2011-02-07 Thread Dominic Raferd

I'm afraid that the short answer is: no

In most situations there should be no need to remove an intermediate 
backup because there would be little space saving. However in some 
situations it would be very helpful - say if you backed up the wrong 
stuff into an existing repository on one occasion (and then subsequently 
corrected it). Still, there is no easy way to fix this.
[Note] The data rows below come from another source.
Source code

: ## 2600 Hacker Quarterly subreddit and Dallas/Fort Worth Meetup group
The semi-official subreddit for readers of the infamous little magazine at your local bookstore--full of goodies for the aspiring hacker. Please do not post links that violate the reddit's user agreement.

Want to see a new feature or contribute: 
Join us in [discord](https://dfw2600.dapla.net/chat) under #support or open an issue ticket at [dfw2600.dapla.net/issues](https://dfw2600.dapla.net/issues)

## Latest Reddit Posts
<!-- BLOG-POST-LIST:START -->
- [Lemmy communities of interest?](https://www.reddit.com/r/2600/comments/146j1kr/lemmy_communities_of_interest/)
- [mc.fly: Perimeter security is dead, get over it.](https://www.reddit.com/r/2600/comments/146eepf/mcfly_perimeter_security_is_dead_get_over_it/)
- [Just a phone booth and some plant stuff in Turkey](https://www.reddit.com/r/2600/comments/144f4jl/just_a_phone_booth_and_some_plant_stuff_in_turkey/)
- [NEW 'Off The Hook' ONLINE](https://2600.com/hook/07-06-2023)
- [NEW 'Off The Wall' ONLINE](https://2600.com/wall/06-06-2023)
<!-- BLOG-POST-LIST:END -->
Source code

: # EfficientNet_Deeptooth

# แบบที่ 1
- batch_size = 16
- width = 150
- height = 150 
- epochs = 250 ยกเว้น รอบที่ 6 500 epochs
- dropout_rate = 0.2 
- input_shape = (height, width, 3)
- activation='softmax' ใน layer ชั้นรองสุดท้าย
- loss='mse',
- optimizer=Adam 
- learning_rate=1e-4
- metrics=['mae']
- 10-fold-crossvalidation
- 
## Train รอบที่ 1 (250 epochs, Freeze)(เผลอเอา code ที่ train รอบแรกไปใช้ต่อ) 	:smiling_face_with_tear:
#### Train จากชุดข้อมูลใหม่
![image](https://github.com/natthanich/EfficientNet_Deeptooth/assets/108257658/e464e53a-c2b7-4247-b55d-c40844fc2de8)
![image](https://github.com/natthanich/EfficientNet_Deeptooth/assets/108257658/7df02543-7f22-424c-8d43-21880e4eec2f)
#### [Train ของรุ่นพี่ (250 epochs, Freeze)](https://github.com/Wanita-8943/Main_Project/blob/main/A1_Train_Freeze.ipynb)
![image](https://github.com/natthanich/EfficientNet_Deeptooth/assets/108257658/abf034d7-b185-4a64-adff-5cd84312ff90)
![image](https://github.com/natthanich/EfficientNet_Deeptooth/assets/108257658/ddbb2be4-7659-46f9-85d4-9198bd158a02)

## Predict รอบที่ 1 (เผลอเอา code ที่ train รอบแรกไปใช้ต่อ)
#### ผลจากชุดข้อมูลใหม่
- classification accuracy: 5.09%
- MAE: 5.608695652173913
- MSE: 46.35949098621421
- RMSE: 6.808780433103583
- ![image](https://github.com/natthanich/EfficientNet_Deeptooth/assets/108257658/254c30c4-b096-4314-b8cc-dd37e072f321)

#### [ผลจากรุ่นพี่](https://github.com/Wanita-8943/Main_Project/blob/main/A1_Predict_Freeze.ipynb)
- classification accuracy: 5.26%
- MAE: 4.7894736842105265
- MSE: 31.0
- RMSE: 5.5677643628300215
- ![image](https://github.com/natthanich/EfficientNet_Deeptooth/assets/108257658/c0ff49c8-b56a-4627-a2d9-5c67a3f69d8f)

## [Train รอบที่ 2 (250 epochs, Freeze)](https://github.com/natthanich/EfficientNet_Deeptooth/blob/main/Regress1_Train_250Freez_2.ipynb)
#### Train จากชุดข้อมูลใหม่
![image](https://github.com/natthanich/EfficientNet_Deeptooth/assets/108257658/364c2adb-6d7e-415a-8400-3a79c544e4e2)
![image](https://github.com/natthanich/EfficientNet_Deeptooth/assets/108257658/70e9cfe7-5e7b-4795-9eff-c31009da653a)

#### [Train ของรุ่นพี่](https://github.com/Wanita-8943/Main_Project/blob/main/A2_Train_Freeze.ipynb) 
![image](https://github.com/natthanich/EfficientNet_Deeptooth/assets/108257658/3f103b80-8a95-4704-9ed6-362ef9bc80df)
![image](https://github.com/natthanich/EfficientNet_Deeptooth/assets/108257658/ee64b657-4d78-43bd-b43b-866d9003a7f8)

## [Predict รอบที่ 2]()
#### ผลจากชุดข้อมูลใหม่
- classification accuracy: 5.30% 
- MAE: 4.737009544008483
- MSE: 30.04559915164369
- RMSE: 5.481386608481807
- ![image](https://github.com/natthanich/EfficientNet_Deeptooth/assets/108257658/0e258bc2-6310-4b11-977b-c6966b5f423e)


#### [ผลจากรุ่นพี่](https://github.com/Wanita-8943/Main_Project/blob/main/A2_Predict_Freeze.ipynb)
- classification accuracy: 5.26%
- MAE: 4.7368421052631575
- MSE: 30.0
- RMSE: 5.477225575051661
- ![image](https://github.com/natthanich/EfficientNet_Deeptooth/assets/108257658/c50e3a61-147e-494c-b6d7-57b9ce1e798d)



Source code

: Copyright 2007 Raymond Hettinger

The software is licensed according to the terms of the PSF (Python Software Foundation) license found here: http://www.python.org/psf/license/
What can be done is to regress a repository day-by-day to get back 
beyond the 'bad' backup and then start anew from there. If the backup(s) 
you wish to remove are reasonably recent, and you don't mind losing any 
changes since then, this might be appropriate, and I have a script which 
can help (which I posted here a few weeks ago).


Dominic

On 04/02/2011 12:00, Alex Schuster wrote:

Hi there!

I'm a happy rdiff-backup user, this utility is really excellent. Great work!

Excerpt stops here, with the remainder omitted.